# News & Current Events > Economy & Markets >  1950 Series Twenty Dollar Bill

## therealjjj77

I just got this twenty dollar bill that is a 1950 series made in Chicago, Illinois.
On the front of the bill it reads:

FEDERAL RESERVE NOTE
UNITED STATES OF AMERICA
*WILL PAY TO THE BEARER ON DEMAND*
TWENTY DOLLARS

In tiny script it says:
THIS NOTE IS LEGAL TENDER FOR ALL DEBTS, PUBLIC AND PRIVATE, *AND IS REDEEMABLE IN LAWFUL MONEY AT THE UNITED STATES TREASURY, OR AT ANY FEDERAL RESERVE BANK.*

Compare that to the modern bills:
THIS NOTE IS LEGAL TENDER FOR ALL DEBTS, PUBLIC AND PRIVATE

Is this bill still worth a set amount of gold?  =P  Or is it worth evidence in a case of fraud against the Federal Reserve?

----------


## Chester Copperpot

Its not worth anything in gold .. Its just fiat money... It was the transition phrasing they used from "REEDEMABLE IN $20 GOLD COIN..."

and "THIS NOTE IS LEGAL TENDER..."

ITs just a regular $20 bill.. if its in real good condition you might be able to sell it to a collected for $20.50 or something like that

----------


## Chester Copperpot

Just as an aside.. Even if you had an old gold certificate that said "REDEEMABLE IN GOLD COIN"

Its just not reedemable in gold coin anymore.. Unless of course you are the federal reserve.. THEIR Gold certificates are still redeemable for gold at like $25/ounce... So a $100 GOLD CERTIFICATE owned by the fed is worth 4 ounces of gold or $3,200+ right now.. Sweet deal for them eh?

----------


## diesirae

The point was that it was to let people who hold the bills know that they can exchange it for legal tender, on demand.

----------


## PepperdotNet

The other point is, there is no longer any "LAWFUL MONEY" available.

Here's something I've been doing.
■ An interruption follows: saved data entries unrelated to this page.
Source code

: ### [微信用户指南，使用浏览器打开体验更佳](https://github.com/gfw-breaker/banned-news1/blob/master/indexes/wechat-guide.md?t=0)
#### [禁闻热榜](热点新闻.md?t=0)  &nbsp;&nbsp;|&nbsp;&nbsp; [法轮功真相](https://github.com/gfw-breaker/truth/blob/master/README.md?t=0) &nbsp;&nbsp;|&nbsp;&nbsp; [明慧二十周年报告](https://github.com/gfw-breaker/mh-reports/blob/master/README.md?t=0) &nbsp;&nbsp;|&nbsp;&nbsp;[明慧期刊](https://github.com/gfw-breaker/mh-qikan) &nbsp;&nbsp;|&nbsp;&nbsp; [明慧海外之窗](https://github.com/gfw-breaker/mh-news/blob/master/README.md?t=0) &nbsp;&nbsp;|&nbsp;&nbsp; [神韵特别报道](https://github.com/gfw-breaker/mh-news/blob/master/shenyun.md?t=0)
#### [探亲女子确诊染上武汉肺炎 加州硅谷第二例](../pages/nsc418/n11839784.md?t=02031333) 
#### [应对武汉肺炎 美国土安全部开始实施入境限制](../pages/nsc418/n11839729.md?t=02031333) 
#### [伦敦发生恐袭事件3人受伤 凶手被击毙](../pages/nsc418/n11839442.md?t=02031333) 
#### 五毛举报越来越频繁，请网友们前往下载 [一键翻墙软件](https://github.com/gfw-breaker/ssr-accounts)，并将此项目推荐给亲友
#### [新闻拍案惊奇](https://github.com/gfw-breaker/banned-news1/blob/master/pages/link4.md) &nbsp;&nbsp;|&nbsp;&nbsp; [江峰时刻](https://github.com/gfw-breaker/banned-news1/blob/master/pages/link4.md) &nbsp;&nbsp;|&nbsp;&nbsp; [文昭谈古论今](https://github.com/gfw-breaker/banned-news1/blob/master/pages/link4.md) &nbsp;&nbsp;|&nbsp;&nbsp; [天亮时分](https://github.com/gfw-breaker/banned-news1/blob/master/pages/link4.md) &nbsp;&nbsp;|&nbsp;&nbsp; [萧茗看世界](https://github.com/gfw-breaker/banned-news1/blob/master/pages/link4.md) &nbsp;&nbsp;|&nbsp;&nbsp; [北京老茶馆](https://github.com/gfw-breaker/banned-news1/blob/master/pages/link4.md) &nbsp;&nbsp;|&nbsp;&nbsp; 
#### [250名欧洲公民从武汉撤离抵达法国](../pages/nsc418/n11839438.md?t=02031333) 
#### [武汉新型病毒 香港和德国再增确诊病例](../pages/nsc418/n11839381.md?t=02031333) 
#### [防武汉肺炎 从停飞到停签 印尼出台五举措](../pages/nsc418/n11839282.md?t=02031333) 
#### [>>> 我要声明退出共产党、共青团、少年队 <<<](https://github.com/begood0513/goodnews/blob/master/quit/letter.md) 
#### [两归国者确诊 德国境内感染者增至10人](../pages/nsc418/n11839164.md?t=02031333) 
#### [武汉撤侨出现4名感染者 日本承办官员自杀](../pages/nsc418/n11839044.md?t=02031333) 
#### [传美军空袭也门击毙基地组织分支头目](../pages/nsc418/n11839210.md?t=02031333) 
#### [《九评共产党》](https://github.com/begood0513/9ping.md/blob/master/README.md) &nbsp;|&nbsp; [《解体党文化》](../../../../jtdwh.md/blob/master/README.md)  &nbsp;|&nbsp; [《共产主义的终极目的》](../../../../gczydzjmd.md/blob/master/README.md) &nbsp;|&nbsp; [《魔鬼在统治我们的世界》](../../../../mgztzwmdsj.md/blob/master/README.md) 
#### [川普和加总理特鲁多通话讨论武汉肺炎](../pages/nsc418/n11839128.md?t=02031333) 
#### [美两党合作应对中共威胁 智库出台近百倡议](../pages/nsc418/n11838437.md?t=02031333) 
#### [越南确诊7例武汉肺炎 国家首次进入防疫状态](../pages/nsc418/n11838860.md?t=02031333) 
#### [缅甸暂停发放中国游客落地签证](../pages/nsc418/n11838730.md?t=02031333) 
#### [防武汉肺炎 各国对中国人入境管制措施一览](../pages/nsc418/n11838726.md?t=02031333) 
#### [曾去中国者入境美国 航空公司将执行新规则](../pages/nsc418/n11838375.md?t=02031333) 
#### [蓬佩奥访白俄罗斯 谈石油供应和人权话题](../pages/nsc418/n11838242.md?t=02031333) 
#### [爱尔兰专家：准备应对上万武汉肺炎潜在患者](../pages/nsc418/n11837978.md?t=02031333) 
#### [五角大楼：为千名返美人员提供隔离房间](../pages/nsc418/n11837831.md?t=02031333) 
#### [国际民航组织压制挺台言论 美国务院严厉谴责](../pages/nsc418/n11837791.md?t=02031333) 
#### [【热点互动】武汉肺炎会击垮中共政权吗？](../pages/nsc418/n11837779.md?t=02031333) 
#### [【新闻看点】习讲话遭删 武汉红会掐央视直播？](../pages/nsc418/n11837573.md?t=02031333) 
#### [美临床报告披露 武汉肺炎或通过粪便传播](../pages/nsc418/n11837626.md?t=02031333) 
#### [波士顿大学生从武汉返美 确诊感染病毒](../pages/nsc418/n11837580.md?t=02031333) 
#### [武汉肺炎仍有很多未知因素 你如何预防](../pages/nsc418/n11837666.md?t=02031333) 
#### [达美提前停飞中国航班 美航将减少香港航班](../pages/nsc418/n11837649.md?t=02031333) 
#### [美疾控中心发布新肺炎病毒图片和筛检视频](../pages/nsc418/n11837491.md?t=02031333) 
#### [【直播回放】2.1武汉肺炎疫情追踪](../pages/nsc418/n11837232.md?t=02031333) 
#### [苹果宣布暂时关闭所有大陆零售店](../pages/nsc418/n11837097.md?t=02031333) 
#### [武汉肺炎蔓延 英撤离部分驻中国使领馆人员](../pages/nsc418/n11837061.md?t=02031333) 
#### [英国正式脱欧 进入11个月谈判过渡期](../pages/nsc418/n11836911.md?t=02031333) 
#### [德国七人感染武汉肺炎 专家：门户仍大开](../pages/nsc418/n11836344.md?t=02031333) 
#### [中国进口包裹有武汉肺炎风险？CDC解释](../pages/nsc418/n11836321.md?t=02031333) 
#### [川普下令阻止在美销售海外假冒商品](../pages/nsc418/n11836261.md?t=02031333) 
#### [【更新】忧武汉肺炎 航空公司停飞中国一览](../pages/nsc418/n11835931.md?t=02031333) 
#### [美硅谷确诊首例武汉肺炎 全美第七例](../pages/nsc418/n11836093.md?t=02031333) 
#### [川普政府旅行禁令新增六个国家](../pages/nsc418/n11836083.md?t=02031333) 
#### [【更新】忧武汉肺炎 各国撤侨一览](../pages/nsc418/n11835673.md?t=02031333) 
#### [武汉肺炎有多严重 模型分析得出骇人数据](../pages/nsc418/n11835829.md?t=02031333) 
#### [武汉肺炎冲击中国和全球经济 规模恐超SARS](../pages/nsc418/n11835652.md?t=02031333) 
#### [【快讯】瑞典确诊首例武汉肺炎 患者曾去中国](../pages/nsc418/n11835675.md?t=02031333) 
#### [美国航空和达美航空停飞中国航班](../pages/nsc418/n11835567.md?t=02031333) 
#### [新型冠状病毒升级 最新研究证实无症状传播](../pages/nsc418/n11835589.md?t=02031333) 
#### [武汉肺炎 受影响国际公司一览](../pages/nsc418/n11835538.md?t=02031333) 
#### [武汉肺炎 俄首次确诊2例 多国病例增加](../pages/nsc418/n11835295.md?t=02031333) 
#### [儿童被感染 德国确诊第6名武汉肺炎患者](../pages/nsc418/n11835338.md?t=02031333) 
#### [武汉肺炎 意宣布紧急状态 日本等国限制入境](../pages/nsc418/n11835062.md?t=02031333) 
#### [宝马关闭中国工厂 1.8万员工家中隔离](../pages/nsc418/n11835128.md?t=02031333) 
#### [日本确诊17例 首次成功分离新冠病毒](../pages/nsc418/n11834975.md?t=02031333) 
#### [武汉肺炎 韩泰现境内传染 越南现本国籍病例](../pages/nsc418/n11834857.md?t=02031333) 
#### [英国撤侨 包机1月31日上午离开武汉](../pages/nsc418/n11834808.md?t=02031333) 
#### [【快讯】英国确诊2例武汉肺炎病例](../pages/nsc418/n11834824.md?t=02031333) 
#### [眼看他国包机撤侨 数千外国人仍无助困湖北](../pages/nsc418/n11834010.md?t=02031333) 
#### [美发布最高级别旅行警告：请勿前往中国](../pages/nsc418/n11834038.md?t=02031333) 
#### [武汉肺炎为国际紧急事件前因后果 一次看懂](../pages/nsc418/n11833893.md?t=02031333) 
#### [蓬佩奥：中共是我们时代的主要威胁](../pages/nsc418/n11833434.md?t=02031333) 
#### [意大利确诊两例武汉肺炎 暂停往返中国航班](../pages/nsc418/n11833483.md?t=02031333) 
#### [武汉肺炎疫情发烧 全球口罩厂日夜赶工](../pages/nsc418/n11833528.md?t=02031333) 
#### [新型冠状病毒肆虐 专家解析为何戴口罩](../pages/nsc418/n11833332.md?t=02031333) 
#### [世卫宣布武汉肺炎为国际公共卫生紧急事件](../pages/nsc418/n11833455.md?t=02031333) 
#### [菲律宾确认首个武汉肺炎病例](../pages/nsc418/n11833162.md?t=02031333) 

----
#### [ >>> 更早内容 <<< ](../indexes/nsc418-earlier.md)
Every time I need "cash" to carry around, I go to the bank and request the "gold coins" instead of paper money. Not as convenient as the ATM, but it gives me the opportunity every time I spend it, to explain that I prefer to use money that doesn't have "Federal Reserve" stamped on it, and if the person shows any interest I can explain Dr. Paul's position on the money situation.

----------


## nate895

> I just got this twenty dollar bill that is a 1950 series made in Chicago, Illinois.
> On the front of the bill it reads:
> 
> FEDERAL RESERVE NOTE
> UNITED STATES OF AMERICA
> *WILL PAY TO THE BEARER ON DEMAND*
> TWENTY DOLLARS
> 
> In tiny script it says:
> ...


It's a contract, so you should go to the Fed and demand your money. If they don't give it to you, sue them for it, and if Paul doesn't win the Presidency make sure to file this lawsuit next cycle to bring attention to the next standard bearer.

----------


## diesirae

> It's a contract, so you should go to the Fed and demand your money. If they don't give it to you, sue them for it, and if Paul doesn't win the Presidency make sure to file this lawsuit next cycle to bring attention to the next standard bearer.


They'll just give you another bill.

----------